Please copy out the lines in the entries that contain "第三部分".

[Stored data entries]
-----

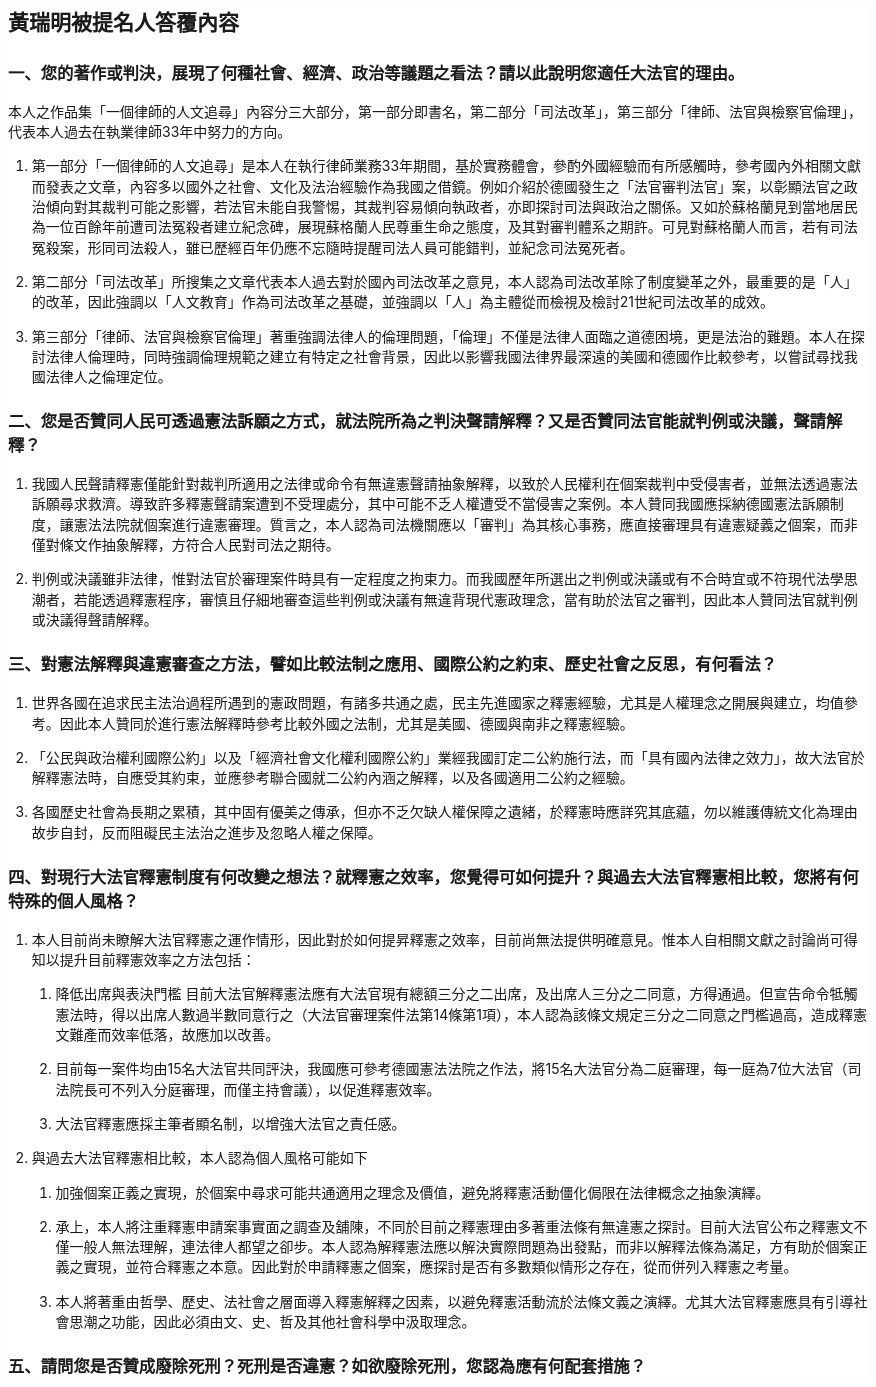 ## 黃瑞明被提名人答覆內容

### 一、您的著作或判決，展現了何種社會、經濟、政治等議題之看法？請以此說明您適任大法官的理由。

本人之作品集「一個律師的人文追尋」內容分三大部分，第一部分即書名，第二部分「司法改革」，第三部分「律師、法官與檢察官倫理」，代表本人過去在執業律師33年中努力的方向。

1. 第一部分「一個律師的人文追尋」是本人在執行律師業務33年期間，基於實務體會，參酌外國經驗而有所感觸時，參考國內外相關文獻而發表之文章，內容多以國外之社會、文化及法治經驗作為我國之借鏡。例如介紹於德國發生之「法官審判法官」案，以彰顯法官之政治傾向對其裁判可能之影響，若法官未能自我警惕，其裁判容易傾向執政者，亦即探討司法與政治之關係。又如於蘇格蘭見到當地居民為一位百餘年前遭司法冤殺者建立紀念碑，展現蘇格蘭人民尊重生命之態度，及其對審判體系之期許。可見對蘇格蘭人而言，若有司法冤殺案，形同司法殺人，雖已歷經百年仍應不忘隨時提醒司法人員可能錯判，並紀念司法冤死者。

2. 第二部分「司法改革」所搜集之文章代表本人過去對於國內司法改革之意見，本人認為司法改革除了制度變革之外，最重要的是「人」的改革，因此強調以「人文教育」作為司法改革之基礎，並強調以「人」為主體從而檢視及檢討21世紀司法改革的成效。

3. 第三部分「律師、法官與檢察官倫理」著重強調法律人的倫理問題，「倫理」不僅是法律人面臨之道德困境，更是法治的難題。本人在探討法律人倫理時，同時強調倫理規範之建立有特定之社會背景，因此以影響我國法律界最深遠的美國和德國作比較參考，以嘗試尋找我國法律人之倫理定位。

### 二、您是否贊同人民可透過憲法訴願之方式，就法院所為之判決聲請解釋？又是否贊同法官能就判例或決議，聲請解釋？

1. 我國人民聲請釋憲僅能針對裁判所適用之法律或命令有無違憲聲請抽象解釋，以致於人民權利在個案裁判中受侵害者，並無法透過憲法訴願尋求救濟。導致許多釋憲聲請案遭到不受理處分，其中可能不乏人權遭受不當侵害之案例。本人贊同我國應採納德國憲法訴願制度，讓憲法法院就個案進行違憲審理。質言之，本人認為司法機關應以「審判」為其核心事務，應直接審理具有違憲疑義之個案，而非僅對條文作抽象解釋，方符合人民對司法之期待。

2. 判例或決議雖非法律，惟對法官於審理案件時具有一定程度之拘束力。而我國歷年所選出之判例或決議或有不合時宜或不符現代法學思潮者，若能透過釋憲程序，審慎且仔細地審查這些判例或決議有無違背現代憲政理念，當有助於法官之審判，因此本人贊同法官就判例或決議得聲請解釋。

### 三、對憲法解釋與違憲審查之方法，譬如比較法制之應用、國際公約之約束、歷史社會之反思，有何看法？

1. 世界各國在追求民主法治過程所遇到的憲政問題，有諸多共通之處，民主先進國家之釋憲經驗，尤其是人權理念之開展與建立，均值參考。因此本人贊同於進行憲法解釋時參考比較外國之法制，尤其是美國、德國與南非之釋憲經驗。

2. 「公民與政治權利國際公約」以及「經濟社會文化權利國際公約」業經我國訂定二公約施行法，而「具有國內法律之效力」，故大法官於解釋憲法時，自應受其約束，並應參考聯合國就二公約內涵之解釋，以及各國適用二公約之經驗。

3. 各國歷史社會為長期之累積，其中固有優美之傳承，但亦不乏欠缺人權保障之遺緒，於釋憲時應詳究其底蘊，勿以維護傳統文化為理由故步自封，反而阻礙民主法治之進步及忽略人權之保障。

### 四、對現行大法官釋憲制度有何改變之想法？就釋憲之效率，您覺得可如何提升？與過去大法官釋憲相比較，您將有何特殊的個人風格？

1. 本人目前尚未瞭解大法官釋憲之運作情形，因此對於如何提昇釋憲之效率，目前尚無法提供明確意見。惟本人自相關文獻之討論尚可得知以提升目前釋憲效率之方法包括：
    1. 降低出席與表決門檻
      目前大法官解釋憲法應有大法官現有總額三分之二出席，及出席人三分之二同意，方得通過。但宣告命令牴觸憲法時，得以出席人數過半數同意行之（大法官審理案件法第14條第1項），本人認為該條文規定三分之二同意之門檻過高，造成釋憲文難產而效率低落，故應加以改善。

    2. 目前每一案件均由15名大法官共同評決，我國應可參考德國憲法法院之作法，將15名大法官分為二庭審理，每一庭為7位大法官（司法院長可不列入分庭審理，而僅主持會議），以促進釋憲效率。

    3. 大法官釋憲應採主筆者顯名制，以增強大法官之責任感。

2. 與過去大法官釋憲相比較，本人認為個人風格可能如下

    1. 加強個案正義之實現，於個案中尋求可能共通適用之理念及價值，避免將釋憲活動僵化侷限在法律概念之抽象演繹。

    2. 承上，本人將注重釋憲申請案事實面之調查及舖陳，不同於目前之釋憲理由多著重法條有無違憲之探討。目前大法官公布之釋憲文不僅一般人無法理解，連法律人都望之卻步。本人認為解釋憲法應以解決實際問題為出發點，而非以解釋法條為滿足，方有助於個案正義之實現，並符合釋憲之本意。因此對於申請釋憲之個案，應探討是否有多數類似情形之存在，從而併列入釋憲之考量。

    3. 本人將著重由哲學、歷史、法社會之層面導入釋憲解釋之因素，以避免釋憲活動流於法條文義之演繹。尤其大法官釋憲應具有引導社會思潮之功能，因此必須由文、史、哲及其他社會科學中汲取理念。

### 五、請問您是否贊成廢除死刑？死刑是否違憲？如欲廢除死刑，您認為應有何配套措施？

-----

§ Solved problem
本人之作品集「一個律師的人文追尋」內容分三大部分，第一部分即書名，第二部分「司法改革」，第三部分「律師、法官與檢察官倫理」，代表本人過去在執業律師33年中努力的方向。
3. 第三部分「律師、法官與檢察官倫理」著重強調法律人的倫理問題，「倫理」不僅是法律人面臨之道德困境，更是法治的難題。本人在探討法律人倫理時，同時強調倫理規範之建立有特定之社會背景，因此以影響我國法律界最深遠的美國和德國作比較參考，以嘗試尋找我國法律人之倫理定位。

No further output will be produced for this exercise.